WHAT IS EXPECTED: From the entries below, work out the number of lines that hold the word "false", and give that number alone.

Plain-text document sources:
- Opening Delimiter -
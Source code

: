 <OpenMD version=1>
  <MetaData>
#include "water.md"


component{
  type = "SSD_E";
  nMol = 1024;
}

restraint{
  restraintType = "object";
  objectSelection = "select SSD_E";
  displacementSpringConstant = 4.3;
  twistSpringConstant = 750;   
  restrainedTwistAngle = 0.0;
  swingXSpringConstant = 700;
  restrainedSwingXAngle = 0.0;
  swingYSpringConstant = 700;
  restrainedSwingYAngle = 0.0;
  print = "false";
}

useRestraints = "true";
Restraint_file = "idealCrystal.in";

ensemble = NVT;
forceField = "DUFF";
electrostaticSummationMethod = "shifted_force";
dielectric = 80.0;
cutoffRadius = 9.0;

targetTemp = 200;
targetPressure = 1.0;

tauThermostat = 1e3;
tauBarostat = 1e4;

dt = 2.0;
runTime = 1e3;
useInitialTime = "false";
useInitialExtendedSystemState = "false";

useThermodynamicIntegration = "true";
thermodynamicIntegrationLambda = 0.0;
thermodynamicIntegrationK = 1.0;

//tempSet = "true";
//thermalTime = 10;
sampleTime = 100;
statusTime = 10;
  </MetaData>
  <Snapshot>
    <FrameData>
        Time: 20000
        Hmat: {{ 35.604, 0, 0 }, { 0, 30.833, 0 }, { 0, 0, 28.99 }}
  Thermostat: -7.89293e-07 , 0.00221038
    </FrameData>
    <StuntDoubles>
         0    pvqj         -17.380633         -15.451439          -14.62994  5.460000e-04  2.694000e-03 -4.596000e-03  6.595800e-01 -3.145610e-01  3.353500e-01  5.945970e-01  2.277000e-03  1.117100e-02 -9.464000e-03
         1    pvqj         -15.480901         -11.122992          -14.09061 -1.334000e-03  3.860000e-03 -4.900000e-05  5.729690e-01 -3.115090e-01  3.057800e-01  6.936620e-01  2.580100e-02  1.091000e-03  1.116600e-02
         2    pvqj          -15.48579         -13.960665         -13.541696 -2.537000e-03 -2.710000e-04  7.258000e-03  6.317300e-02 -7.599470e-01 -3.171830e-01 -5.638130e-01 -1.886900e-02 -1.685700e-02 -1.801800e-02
- Closing Delimiter -
ANSWER TO THIS TASK: 3